*** Begin section ***

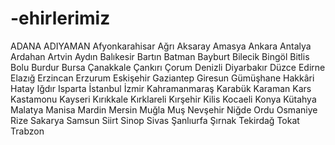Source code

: # -ehirlerimiz
ADANA
ADIYAMAN
Afyonkarahisar
Ağrı
Aksaray
Amasya
Ankara
Antalya
Ardahan
Artvin
Aydın
Balıkesir
Bartın
Batman
Bayburt
Bilecik
Bingöl
Bitlis
Bolu
Burdur
Bursa
Çanakkale
Çankırı
Çorum
Denizli
Diyarbakır
Düzce
Edirne
Elazığ
Erzincan
Erzurum
Eskişehir
Gaziantep
Giresun
Gümüşhane
Hakkâri
Hatay
Iğdır
Isparta
İstanbul
İzmir
Kahramanmaraş
Karabük
Karaman
Kars
Kastamonu
Kayseri
Kırıkkale
Kırklareli
Kırşehir
Kilis
Kocaeli
Konya
Kütahya
Malatya
Manisa
Mardin
Mersin
Muğla
Muş
Nevşehir
Niğde
Ordu
Osmaniye
Rize
Sakarya
Samsun
Siirt
Sinop
Sivas
Şanlıurfa
Şırnak
Tekirdağ
Tokat
Trabzon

*** End section ***

* _Try it_: Each line above is to be repeated exactly as written; no picture is carried over.

* _Solution to the exercise_:
Source code

: # -ehirlerimiz
ADANA
ADIYAMAN
Afyonkarahisar
Ağrı
Aksaray
Amasya
Ankara
Antalya
Ardahan
Artvin
Aydın
Balıkesir
Bartın
Batman
Bayburt
Bilecik
Bingöl
Bitlis
Bolu
Burdur
Bursa
Çanakkale
Çankırı
Çorum
Denizli
Diyarbakır
Düzce
Edirne
Elazığ
Erzincan
Erzurum
Eskişehir
Gaziantep
Giresun
Gümüşhane
Hakkâri
Hatay
Iğdır
Isparta
İstanbul
İzmir
Kahramanmaraş
Karabük
Karaman
Kars
Kastamonu
Kayseri
Kırıkkale
Kırklareli
Kırşehir
Kilis
Kocaeli
Konya
Kütahya
Malatya
Manisa
Mardin
Mersin
Muğla
Muş
Nevşehir
Niğde
Ordu
Osmaniye
Rize
Sakarya
Samsun
Siirt
Sinop
Sivas
Şanlıurfa
Şırnak
Tekirdağ
Tokat
Trabzon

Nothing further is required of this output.